In a research note Wednesday, Capital Economics Chief UK Economist Paul Dales expected sterling to “plumb new depths” as political and economic uncertainty continue to hammer UK assets.

He said: “We think the pound will fall from $1.17 now to around $1.05 by the middle of next year. 

That would leave it below the levels reached before the 1985 Plaza Accord ($1.09), after the UK left the ERM in 1992 ($1.43), during the 2008/09 Global Financial Crisis ($1.38), after the 2016 Brexit vote ($1.21) and during the 2020 COVID-19 crisis ($1.21).

“In fact, $1.05 would be an all-time record low. At the same time, with high inflation likely to prevent the Bank of England from cutting interest rates as soon as the financial markets anticipate, we expect only a small fall in 10-year gilt yields by the end of this year and a big decline in the FTSE 100.”

Meanwhile, Ms Truss admitted that Brexit Britain may not strike a free trade deal with the US for years.

Her comments came ahead of the Prime Minister’s first bilateral meeting with US President Joe Biden.

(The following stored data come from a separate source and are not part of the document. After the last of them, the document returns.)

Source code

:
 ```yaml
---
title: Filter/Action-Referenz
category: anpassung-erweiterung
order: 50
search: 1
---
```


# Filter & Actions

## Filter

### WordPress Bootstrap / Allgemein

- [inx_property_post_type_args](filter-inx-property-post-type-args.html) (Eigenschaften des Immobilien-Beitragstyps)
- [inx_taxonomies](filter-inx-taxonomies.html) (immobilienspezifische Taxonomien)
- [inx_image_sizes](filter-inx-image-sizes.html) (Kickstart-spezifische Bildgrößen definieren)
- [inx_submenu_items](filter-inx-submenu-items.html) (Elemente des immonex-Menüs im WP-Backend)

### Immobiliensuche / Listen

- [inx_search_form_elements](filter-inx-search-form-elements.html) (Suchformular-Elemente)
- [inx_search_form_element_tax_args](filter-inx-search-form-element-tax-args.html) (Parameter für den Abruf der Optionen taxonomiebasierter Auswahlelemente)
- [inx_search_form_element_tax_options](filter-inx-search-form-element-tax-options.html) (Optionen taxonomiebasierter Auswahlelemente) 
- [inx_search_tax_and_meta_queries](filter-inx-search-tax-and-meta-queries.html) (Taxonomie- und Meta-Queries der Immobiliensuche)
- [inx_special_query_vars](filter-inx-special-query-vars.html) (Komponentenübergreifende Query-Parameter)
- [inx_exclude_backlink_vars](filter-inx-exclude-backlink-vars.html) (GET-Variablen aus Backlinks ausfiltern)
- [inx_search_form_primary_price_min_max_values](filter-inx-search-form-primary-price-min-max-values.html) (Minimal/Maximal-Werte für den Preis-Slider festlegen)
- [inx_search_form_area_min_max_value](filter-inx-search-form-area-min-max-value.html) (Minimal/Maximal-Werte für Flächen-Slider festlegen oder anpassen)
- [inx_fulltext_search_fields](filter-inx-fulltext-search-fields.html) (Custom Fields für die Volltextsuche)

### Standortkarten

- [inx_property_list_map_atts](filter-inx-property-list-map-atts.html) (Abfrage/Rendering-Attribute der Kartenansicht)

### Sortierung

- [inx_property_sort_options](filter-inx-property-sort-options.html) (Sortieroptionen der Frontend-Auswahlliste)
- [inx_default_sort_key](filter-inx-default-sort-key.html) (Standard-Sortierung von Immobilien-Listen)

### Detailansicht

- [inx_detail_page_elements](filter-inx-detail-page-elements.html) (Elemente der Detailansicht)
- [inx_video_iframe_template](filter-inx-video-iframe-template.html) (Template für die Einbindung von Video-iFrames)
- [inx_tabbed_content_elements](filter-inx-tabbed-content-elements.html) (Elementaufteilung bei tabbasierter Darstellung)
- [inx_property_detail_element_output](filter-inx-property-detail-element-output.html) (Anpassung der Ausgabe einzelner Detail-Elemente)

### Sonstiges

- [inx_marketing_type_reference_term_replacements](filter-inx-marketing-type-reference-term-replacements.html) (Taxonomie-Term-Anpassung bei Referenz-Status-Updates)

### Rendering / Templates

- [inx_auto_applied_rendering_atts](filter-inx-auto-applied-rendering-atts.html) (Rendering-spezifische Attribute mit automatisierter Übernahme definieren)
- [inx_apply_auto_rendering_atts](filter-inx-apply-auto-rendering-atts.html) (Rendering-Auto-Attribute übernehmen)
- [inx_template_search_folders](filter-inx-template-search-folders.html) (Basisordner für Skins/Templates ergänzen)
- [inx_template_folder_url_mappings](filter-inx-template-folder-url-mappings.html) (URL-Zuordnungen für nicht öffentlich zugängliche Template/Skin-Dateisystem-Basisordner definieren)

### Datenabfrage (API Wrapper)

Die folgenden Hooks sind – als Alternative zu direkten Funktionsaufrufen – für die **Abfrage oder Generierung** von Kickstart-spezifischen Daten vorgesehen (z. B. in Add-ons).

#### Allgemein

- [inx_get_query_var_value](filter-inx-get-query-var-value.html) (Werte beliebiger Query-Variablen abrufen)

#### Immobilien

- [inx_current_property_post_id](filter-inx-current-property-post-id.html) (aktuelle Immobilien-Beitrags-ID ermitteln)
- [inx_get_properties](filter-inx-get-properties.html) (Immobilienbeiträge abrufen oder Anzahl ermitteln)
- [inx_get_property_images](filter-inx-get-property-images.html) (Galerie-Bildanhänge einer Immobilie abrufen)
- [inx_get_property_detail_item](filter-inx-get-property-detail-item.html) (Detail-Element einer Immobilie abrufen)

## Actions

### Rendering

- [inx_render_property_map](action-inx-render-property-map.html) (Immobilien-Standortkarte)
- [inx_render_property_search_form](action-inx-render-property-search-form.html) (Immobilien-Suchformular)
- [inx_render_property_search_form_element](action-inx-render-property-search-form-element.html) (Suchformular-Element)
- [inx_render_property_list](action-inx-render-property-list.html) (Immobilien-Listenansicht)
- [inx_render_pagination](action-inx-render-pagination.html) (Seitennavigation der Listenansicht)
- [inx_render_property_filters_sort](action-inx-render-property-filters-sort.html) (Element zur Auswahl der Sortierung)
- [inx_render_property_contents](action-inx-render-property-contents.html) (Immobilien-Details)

On the plane to the US, Ms Truss admitted to reporters: “There aren’t currently any negotiations taking place with the US and I don’t have any expectation that those are going to start in the short to medium term.”

Instead, the Prime Minister’s said her priorities would be joining the trans-Pacific trading partnership of 11 countries, including Australia, Canada and Singapore, as well as striking deals with the Gulf States and India.